Prognostic Significance of Complications after Laparoscopic Colectomy for Colon Cancer
Author(s) -
Xiang Xia,
Weidong Wu,
Kundong Zhang,
Gang Cen,
Tao Jiang,
Jun Cao,
Kejian Huang,
Chen Huang,
Zhengjun Qiu
Publication year - 2014
Publication title -
plos one
Language(s) - English
Resource type - Journals
SCImago Journal Rank - 0.99
H-Index - 332
ISSN - 1932-6203
DOI - 10.1371/journal.pone.0108348
Subject(s) - medicine , complication , colorectal cancer , colectomy , surgery , retrospective cohort study , univariate analysis , laparoscopic surgery , multivariate analysis , incidence (geometry) , laparoscopy , cancer , physics , optics
Aims This study sought to evaluate the prognostic significance of postoperative complications for colon cancer patients undergoing laparoscopic surgery. Methods From May 2006 to May 2009, a total 224 patients who underwent laparoscopic curative resection (R0) for colon cancer were included in our retrospective study. Postoperative complications were evaluated according to a standardized grading system. The main outcome measurements of our study were overall survival (OS) and relapse-free survival (RFS), which were then compared between the no complication and complication groups. Univariate and multivariate analysis were used to assess the correlation between complications and prognosis.
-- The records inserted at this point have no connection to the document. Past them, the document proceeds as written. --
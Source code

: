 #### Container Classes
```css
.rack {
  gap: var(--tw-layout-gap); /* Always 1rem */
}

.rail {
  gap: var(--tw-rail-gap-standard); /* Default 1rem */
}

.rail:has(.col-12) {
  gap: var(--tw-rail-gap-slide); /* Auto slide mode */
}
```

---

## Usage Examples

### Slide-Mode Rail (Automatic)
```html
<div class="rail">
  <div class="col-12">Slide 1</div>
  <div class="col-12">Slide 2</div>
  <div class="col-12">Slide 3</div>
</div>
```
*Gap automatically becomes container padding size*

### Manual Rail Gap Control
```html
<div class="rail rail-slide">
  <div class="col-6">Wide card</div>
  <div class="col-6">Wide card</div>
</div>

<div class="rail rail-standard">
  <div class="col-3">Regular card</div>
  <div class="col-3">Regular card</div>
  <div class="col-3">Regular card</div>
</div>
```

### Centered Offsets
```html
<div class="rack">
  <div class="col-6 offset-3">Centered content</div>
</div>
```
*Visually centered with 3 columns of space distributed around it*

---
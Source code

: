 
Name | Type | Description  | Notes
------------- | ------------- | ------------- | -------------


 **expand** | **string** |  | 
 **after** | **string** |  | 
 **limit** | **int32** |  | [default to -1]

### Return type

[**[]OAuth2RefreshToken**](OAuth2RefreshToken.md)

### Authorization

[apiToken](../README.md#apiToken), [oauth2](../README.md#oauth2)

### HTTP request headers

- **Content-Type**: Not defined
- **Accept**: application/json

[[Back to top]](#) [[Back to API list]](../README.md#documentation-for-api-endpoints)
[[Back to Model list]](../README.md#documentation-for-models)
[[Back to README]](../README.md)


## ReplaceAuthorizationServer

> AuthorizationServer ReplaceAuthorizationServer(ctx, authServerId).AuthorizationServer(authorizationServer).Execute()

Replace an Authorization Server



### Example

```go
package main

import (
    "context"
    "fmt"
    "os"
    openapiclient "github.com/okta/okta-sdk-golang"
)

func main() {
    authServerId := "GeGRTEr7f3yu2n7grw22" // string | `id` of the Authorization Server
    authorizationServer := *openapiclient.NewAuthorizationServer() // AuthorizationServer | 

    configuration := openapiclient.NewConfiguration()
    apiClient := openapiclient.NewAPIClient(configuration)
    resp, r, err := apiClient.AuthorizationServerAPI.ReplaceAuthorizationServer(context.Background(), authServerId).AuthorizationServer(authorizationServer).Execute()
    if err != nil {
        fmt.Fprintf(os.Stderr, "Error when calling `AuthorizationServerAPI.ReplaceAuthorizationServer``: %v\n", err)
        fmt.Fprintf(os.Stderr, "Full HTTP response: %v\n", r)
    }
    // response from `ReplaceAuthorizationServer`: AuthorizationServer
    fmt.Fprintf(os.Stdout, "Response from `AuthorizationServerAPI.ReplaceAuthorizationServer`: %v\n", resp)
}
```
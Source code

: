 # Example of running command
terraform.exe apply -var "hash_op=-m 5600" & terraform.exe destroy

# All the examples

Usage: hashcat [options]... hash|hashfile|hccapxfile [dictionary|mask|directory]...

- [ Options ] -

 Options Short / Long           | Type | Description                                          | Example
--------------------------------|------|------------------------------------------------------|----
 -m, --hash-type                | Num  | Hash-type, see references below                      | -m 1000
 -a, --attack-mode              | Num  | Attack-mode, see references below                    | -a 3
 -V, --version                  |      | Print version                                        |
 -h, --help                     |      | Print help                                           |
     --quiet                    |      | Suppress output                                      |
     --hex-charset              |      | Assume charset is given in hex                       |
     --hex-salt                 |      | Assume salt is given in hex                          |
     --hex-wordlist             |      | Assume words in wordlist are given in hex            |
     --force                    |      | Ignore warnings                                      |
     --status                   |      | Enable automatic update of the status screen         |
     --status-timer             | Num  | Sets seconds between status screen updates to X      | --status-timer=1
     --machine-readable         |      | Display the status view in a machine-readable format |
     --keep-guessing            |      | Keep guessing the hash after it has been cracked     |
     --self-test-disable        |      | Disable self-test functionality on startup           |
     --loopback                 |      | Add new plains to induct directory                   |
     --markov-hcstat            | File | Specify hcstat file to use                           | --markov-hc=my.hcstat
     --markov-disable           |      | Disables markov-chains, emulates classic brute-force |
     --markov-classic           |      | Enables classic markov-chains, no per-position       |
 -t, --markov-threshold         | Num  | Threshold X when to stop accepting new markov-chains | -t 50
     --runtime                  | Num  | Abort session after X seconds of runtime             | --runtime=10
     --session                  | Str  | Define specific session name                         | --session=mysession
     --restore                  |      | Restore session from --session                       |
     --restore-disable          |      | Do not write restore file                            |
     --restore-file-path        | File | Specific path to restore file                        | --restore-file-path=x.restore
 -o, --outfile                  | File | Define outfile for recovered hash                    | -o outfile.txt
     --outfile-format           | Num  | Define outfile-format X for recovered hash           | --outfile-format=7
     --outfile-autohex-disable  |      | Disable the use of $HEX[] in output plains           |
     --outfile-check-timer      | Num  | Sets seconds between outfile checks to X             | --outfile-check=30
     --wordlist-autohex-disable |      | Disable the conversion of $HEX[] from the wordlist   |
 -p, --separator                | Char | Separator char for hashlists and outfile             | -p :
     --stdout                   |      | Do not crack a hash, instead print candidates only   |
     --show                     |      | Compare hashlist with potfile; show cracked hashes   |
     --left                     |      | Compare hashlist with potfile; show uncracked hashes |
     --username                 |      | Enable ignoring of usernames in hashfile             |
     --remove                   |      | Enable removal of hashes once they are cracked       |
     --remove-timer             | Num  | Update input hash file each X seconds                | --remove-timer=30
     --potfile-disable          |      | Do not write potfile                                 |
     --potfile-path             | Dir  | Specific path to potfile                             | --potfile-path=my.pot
Results Fifty-nine postoperative complications occurred in 43 patients. The overall morbidity rate was 26.3%. The 5-year OS in the complication group was 41.4% compared with 78.5% in the no complication group (P<0.001). The cumulative incidence of relapse was also more aggressive in patients with complications (5-year RFS: complication group 40.9% vs. no complication group 82.1%, P<0.001). Multivariate analysis identified complications as a significant factor increasing the risk for both OS (RR 2.737; 95% CI 1.512–4.952; P = 0.001) and RFS (RR 4.247; 95% CI 2.291–7.876; P<0.001). Conclusion Postoperative complications could pose a significant adverse impact not only on OS but also on RFS in patients with colon cancer even when laparoscopic R0 resection is available.